Zero-config automatic instrumentation for LangChain
LLM-specific UI for prompt debugging and dataset comparison
Built-in evaluation workflows and A/B testing

Cons:

Vendor lock-in to LangChain architecture
Additional cost on top of LLM API fees
Limited customization of trace data structure

OpenTelemetry offers vendor neutrality but requires more setup:

Pros:

Send traces to any backend (DataDog, New Relic, Grafana)
Standardized LLM semantic conventions
No vendor lock-in, full control over data

Cons:

Manual instrumentation for non-standard LLM workflows
Generic observability UIs lack LLM-specific debugging features
More complex setup and configuration

Correctness vs.
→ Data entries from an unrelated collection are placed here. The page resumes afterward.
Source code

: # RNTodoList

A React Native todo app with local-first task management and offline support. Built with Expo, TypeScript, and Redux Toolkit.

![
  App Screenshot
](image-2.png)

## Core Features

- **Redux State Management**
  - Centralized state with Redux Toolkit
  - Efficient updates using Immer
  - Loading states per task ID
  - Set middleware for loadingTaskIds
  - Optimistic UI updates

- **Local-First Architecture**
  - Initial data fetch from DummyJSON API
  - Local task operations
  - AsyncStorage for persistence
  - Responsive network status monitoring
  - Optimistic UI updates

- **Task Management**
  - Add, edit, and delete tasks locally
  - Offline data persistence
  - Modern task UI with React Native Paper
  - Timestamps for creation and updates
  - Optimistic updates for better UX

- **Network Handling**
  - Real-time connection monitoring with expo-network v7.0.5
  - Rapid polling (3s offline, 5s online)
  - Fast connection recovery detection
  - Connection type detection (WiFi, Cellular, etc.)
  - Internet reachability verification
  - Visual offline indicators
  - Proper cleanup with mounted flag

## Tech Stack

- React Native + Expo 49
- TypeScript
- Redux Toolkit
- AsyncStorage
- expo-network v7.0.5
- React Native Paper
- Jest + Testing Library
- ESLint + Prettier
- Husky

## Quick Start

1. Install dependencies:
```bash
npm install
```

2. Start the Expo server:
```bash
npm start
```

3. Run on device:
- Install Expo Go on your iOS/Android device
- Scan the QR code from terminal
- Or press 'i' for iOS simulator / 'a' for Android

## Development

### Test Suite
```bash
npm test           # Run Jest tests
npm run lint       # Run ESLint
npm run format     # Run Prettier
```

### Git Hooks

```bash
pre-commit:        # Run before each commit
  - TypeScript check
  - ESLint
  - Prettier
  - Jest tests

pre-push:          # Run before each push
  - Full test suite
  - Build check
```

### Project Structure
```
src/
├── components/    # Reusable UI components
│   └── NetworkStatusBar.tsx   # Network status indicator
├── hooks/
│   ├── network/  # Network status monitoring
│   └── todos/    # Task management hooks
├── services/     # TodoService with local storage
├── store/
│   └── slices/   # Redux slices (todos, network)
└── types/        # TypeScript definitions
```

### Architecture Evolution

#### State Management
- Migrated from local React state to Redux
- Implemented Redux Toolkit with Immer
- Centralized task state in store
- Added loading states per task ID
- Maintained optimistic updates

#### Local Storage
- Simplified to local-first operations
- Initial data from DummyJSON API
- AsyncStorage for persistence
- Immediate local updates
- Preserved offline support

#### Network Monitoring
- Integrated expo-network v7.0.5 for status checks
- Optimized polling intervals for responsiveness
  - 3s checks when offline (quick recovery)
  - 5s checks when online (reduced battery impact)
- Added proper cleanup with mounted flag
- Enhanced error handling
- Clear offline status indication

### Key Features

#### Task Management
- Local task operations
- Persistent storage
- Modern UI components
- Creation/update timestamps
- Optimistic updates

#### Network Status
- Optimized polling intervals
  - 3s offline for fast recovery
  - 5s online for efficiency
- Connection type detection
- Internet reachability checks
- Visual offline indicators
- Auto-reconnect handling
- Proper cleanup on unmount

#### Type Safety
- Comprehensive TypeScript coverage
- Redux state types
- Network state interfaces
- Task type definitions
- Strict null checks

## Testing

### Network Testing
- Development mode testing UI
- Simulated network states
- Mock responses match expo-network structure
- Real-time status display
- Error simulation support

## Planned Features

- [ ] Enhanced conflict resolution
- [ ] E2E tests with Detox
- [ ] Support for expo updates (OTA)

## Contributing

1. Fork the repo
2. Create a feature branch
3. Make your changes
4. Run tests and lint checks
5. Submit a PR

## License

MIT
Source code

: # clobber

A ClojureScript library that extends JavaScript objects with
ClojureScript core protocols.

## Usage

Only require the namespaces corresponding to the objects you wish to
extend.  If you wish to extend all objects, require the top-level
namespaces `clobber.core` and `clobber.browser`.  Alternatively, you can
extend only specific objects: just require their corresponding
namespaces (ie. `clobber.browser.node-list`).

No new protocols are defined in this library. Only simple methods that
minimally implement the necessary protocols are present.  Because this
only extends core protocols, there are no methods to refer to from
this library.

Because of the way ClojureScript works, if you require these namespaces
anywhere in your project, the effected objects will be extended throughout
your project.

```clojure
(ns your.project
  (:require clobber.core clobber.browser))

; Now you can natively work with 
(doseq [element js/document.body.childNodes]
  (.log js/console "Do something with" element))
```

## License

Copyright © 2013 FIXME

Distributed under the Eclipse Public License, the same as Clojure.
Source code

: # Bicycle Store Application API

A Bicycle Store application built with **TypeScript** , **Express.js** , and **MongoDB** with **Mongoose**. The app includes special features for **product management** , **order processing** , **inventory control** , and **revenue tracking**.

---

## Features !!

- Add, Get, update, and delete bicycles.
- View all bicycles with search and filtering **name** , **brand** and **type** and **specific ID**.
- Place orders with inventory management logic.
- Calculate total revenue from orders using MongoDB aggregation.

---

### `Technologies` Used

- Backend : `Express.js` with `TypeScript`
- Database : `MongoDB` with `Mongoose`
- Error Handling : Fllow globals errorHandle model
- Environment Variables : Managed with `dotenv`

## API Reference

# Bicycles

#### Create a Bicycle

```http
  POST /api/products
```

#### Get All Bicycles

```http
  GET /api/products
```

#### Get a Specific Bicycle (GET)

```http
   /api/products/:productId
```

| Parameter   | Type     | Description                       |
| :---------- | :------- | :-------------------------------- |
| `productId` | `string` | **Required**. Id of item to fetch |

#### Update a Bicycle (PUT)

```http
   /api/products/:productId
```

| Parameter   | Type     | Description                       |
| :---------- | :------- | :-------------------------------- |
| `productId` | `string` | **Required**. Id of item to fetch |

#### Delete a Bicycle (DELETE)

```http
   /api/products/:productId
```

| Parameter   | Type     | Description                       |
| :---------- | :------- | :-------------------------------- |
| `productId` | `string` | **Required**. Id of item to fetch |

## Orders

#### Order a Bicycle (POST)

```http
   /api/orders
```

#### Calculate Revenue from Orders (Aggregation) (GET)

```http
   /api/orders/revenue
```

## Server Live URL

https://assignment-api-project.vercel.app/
Cost Trade-offs

Comprehensive tracing captures every prompt and response, but storage costs scale with volume:

Trace Sampling Rate	Monthly Cost (100K requests)	Debug Capability
100% (all traces)	$200-500	Full debugging
10% (sample)	$20-50	Statistical analysis only
1% (errors + sample)	$5-15	Error debugging only

Failure Modes:

Sampling bias: Critical edge cases missed in sampled data
Storage explosion: Full prompt/response traces consume 10x more space than HTTP logs
Privacy leaks: Traces contain user data and proprietary prompts

Mitigation Strategies:

# Adaptive sampling based on error rates and costs
def get_sampling_rate(error_rate: float, daily_cost: float) -> float:
    if error_rate > 0.05:  # High error rate
        return 1.0  # Sample everything
    elif daily_cost > 1000:  # High cost
        return 0.1  # Sample 10%  
    else:
        return 0.05  # Standard 5% sampling

🧭 Decision Guide: Choosing Your LLM Observability Stack

Situation	Recommendation
Use LangSmith when	Building with LangChain, need rapid prototyping, team < 10 developers, budget allows vendor tooling
Use OpenTelemetry when	Multi-vendor setup, existing OTel infrastructure, need custom trace backends, compliance requirements
Use LangFuse when	Self-hosted requirements, open-source preference, custom evaluation metrics, cost optimization priority
Alternative approaches	DataDog APM + custom LLM metrics, Grafana + Prometheus for metrics-only, ELK stack for log-centric debugging
Edge cases	High-security environments (air-gapped deployments), extreme scale (1M+ requests/day), multi-cloud architectures

🧪 Practical Examples: Instrumenting a LangChain Agent with LangSmith

Example 1: Customer Support Agent with Tool Usage

import os
from langchain.agents import AgentExecutor, create_openai_functions_agent
from langchain.chat_models import ChatOpenAI
from langchain.prompts import ChatPromptTemplate  
from langchain.tools import Tool
from langsmith import traceable
import requests

# Enable LangSmith tracing
os.environ["LANGCHAIN_TRACING_V2"] = "true"
os.environ["LANGCHAIN_API_KEY"] = "your_langsmith_key"
os.environ["LANGCHAIN_PROJECT"] = "customer-support-agent"

@traceable
def search_knowledge_base(query: str) -> str:
    """Search internal knowledge base for support articles."""
    response = requests.post("http://kb-api:8000/search", {
        "query": query,
        "max_results": 3
    })
    articles = response.json()["articles"]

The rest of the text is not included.